Hacker News new | past | comments | ask | show | jobs | submit login
Introduction to the Math of Computer Graphics (codeofthedamned.com)
145 points by ingve on Dec 30, 2015 | hide | past | favorite | 32 comments



Small thing, but some of the examples have some pretty bad undefined behavior bugs. For instance:

    Matrix& operator*( const double scalar,
                       const Matrix& rhs)
    {
      Matrix result(rhs);
      result *= scalar;
 
      return result;
    }
(Returning a reference to a stack variable is undefined behavior, but realistically you're probably either looking at a hard crash or a really hard to track down bug)
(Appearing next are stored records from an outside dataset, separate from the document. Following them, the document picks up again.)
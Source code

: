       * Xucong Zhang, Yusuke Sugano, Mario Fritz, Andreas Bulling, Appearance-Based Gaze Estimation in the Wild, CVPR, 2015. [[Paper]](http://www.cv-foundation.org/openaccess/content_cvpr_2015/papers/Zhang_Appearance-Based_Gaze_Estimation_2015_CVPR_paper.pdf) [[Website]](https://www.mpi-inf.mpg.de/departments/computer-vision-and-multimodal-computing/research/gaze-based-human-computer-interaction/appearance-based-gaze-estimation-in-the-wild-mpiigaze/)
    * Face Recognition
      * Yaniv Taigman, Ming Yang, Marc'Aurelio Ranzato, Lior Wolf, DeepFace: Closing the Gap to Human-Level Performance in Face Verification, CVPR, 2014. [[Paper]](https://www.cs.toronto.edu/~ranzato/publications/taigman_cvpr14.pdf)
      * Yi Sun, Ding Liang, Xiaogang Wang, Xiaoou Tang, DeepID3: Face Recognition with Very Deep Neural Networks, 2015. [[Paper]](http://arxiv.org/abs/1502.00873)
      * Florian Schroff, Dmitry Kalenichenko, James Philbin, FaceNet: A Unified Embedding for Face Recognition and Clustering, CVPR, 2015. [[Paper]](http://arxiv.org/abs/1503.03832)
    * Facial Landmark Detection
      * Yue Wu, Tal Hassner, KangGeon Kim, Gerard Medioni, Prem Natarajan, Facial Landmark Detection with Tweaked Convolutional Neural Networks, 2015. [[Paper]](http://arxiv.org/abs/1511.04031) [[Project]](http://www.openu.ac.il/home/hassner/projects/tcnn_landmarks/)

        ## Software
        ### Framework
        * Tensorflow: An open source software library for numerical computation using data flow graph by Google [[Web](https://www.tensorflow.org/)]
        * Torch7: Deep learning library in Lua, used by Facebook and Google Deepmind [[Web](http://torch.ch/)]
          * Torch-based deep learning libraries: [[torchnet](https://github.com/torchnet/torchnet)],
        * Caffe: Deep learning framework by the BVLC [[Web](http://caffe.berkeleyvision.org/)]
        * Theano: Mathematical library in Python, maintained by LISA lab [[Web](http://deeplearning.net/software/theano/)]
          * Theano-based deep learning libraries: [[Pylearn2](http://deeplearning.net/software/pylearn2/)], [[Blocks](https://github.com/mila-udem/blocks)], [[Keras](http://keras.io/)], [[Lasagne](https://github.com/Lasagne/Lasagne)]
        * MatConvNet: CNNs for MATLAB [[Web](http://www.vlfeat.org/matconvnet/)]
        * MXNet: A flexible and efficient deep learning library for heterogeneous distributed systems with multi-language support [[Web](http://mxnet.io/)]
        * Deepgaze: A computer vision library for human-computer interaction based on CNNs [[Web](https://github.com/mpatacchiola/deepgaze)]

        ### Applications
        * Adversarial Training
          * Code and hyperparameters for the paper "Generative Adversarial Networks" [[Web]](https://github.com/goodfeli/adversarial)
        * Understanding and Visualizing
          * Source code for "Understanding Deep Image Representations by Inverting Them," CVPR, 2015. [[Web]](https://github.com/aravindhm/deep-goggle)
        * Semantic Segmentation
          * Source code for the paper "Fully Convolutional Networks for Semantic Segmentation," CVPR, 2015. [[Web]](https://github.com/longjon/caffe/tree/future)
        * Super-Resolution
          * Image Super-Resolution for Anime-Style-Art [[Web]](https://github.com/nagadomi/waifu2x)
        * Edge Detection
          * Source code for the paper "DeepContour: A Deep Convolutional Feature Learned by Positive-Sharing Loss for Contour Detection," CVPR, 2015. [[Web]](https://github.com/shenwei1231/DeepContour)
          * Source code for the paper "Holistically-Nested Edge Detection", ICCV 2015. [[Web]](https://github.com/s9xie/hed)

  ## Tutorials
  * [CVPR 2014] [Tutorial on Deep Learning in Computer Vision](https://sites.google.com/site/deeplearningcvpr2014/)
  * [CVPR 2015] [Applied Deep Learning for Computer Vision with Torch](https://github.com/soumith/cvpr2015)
I wonder why they didn't simply nuke the reference and get move semantics? Or better yet, use expression templates.


I have corrected the code by removing the reference.

The way the code is now structured will allow for the RVO (Return-value optimization) to occur, so the new instance will be constructed in the location of the receiving object.

Move semantics would not apply in this case, it would actually suffer from a similar problem as the version that returned a reference, except the program would not crash. Instead the return value would contain garbage.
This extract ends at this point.